Holcomb remains cautious about other tax cuts in the coming session, emphasizing the need for more information regarding inflation and future revenues. House Republicans have already promised to make tax cuts one of their priorities this session.

“I want to be mindful of not just the bills that we have now but the bills that may be coming in the future,” Holcomb said. “I’m trying to be disciplined about controlling my own appetite to open up a budget in a non-budget year.”

Indiana operates under a bi-annual budget, meaning legislators draft and pass the state’s two-year budget in odd-numbered years.

Holcomb’s hesitation about other tax cuts also applied to using excess revenue to fund new programs, including one aimed at expanding access to early learning.

“For those providers, there is funding to build up that capacity,” Holcomb said, referring to federal stimulus dollars designed to help centers weather the pandemic.

Through legislative action honing goals of a state early learning committee, Holcomb hopes to enroll more Hoosier children in early learning programs to prepare for kindergarten. More than half of Indiana children didn’t attend preschool as recently as 2015, the year before the state introduced its first preschool program.

Another priority would be expanding the number of Hoosiers eligible for a spring tax refund due to overflowing state reserves.
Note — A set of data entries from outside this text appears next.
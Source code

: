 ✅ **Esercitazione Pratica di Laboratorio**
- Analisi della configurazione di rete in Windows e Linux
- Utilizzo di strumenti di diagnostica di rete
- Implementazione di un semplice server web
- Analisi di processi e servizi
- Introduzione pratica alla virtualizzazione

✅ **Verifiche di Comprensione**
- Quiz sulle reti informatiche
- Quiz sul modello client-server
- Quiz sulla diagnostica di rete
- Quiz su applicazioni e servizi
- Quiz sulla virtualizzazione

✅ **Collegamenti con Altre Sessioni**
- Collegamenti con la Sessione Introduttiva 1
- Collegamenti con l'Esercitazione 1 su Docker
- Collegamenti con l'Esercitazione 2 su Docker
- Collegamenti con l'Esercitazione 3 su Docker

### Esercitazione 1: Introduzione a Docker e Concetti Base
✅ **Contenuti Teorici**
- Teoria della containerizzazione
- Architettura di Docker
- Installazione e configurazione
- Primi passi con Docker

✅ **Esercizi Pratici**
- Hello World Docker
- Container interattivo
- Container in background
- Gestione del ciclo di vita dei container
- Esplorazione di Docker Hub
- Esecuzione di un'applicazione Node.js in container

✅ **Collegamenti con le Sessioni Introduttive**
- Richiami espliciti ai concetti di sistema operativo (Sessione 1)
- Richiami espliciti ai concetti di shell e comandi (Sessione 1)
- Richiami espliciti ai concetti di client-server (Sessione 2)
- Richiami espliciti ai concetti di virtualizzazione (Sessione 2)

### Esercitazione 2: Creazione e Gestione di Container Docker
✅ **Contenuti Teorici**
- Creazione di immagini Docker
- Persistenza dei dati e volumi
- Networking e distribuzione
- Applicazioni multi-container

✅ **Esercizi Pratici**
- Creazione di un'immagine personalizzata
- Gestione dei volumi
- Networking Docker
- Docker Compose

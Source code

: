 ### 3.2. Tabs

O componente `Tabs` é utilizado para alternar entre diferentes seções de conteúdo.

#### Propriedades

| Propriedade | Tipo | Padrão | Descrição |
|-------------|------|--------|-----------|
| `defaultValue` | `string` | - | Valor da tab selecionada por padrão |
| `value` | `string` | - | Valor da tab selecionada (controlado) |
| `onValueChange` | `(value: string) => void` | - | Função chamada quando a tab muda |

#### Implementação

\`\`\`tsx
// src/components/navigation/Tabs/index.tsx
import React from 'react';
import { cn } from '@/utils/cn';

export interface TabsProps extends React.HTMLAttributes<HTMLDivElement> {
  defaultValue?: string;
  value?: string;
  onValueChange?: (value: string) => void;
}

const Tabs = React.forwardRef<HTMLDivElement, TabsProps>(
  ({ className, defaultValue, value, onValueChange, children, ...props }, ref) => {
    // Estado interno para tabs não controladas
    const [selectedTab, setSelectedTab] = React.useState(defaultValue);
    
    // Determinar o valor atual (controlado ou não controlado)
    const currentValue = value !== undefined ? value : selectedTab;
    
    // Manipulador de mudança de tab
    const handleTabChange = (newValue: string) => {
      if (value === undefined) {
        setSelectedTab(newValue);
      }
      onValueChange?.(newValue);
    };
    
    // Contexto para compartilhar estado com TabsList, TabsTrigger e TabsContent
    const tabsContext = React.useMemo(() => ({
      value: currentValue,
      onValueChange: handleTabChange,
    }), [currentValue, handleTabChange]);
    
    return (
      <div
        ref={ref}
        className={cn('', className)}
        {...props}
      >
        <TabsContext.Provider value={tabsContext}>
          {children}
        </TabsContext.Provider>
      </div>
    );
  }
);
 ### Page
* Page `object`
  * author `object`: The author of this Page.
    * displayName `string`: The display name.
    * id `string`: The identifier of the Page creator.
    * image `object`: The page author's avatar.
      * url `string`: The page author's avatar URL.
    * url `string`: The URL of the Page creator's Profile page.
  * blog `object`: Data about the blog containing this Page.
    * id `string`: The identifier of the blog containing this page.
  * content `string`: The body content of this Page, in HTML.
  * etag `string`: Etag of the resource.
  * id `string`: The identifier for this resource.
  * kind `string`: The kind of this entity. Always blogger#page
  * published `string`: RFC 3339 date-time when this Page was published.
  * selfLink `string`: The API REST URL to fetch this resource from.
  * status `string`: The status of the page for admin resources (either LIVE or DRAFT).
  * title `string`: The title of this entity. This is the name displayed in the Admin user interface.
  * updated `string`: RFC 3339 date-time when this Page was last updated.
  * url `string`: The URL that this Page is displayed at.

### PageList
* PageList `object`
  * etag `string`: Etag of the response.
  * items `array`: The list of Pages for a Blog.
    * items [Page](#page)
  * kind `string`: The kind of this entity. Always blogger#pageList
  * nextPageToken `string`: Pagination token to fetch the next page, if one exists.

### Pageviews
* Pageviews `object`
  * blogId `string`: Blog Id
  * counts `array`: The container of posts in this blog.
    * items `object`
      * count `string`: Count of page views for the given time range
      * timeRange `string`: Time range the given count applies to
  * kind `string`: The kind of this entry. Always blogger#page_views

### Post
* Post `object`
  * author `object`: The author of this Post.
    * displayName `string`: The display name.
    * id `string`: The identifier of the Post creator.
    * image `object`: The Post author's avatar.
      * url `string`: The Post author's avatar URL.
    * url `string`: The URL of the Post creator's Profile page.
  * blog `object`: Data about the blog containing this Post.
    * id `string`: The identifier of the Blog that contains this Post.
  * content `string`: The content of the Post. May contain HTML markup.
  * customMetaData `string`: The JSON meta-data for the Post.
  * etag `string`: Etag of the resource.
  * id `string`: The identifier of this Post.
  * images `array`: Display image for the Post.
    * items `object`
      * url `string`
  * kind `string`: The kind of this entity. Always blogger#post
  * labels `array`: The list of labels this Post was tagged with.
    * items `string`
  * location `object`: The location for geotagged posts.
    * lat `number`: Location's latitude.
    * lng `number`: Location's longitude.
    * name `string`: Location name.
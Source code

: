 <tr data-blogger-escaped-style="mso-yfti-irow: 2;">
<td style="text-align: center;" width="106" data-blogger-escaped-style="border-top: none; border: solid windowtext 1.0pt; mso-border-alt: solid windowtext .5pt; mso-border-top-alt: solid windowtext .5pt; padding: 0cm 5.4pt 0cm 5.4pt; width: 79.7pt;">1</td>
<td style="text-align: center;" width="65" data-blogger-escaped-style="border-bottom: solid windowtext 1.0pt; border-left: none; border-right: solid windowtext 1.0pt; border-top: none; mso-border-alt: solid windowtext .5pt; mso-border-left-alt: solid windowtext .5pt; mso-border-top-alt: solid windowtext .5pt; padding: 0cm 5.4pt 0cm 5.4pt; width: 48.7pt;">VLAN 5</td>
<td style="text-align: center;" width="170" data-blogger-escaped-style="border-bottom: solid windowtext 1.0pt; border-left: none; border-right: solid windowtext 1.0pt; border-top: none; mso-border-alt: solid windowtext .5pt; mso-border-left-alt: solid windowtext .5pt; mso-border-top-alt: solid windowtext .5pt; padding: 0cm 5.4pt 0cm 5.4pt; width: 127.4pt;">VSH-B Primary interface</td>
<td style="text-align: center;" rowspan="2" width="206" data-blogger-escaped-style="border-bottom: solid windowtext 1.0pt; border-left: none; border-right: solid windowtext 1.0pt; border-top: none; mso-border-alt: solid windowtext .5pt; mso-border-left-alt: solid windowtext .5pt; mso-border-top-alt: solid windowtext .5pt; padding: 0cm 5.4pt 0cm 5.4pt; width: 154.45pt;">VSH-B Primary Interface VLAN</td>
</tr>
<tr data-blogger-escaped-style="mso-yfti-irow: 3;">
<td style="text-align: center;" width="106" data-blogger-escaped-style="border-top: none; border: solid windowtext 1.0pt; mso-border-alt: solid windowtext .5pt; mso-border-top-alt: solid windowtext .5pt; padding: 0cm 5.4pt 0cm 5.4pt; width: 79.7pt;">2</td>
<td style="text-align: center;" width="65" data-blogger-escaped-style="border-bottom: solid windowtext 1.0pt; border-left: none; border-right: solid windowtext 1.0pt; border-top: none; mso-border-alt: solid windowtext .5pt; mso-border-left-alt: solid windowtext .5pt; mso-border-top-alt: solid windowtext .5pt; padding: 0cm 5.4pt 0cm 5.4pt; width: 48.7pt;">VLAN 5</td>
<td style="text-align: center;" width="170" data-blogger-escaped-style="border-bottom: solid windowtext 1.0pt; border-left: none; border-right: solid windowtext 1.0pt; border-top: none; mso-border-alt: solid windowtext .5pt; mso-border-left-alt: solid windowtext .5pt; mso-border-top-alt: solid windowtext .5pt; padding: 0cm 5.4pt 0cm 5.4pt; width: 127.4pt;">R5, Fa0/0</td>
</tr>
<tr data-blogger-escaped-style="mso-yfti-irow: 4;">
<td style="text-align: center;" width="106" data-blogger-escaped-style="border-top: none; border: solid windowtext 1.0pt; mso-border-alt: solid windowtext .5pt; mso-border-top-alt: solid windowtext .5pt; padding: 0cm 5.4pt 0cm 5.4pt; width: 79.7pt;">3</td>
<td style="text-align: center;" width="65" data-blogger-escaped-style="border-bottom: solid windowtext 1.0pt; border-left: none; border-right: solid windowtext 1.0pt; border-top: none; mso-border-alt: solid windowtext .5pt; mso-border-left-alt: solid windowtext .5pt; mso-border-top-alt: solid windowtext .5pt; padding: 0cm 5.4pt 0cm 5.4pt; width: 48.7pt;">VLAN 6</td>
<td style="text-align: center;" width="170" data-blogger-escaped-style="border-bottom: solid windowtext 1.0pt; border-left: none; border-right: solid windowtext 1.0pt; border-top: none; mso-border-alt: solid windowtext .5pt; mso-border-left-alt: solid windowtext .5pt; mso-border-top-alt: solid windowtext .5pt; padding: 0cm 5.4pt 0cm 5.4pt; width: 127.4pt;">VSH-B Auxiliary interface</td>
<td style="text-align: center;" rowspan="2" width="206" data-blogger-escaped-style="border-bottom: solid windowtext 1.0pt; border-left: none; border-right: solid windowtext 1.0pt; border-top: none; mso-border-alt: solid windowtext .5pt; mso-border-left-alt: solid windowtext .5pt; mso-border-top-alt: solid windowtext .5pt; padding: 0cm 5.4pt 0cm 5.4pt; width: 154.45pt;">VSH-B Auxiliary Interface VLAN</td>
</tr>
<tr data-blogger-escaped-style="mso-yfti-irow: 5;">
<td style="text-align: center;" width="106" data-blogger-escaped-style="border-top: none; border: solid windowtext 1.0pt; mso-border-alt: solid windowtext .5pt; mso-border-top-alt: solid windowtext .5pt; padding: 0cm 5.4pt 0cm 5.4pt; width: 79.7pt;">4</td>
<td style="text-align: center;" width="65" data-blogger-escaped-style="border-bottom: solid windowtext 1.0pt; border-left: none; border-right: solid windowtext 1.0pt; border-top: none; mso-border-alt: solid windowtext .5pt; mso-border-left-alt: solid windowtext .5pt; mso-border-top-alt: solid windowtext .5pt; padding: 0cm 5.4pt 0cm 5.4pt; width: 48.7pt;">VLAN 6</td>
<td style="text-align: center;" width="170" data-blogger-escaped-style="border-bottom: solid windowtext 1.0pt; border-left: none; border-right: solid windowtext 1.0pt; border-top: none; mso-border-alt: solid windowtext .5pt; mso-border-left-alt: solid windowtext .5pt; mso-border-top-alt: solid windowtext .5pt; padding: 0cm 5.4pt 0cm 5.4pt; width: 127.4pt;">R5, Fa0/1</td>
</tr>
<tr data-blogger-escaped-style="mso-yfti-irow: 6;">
An estimated 900,000 people without tax income liability, including the impoverished and elderly, will join the millions getting the $125 refund.

House Democratic Leader Phil GiaQuinta, D-Fort Wayne, said in a statement that Holcomb’s agenda was a refreshing divergence from the culture wars of the Statehouse Republicans but criticized the governor for not using a projected $5.1 million in revenue reserves for Hoosiers.

“It’s troubling to hear that another 12 months are needed to make these investments (in child care and public health outcomes) — at the same time, he proposes eliminating the 30% business personal property tax floor this year,” GiaQuinta said. “If we can open the budget for business, surely we can open it for our people, too.”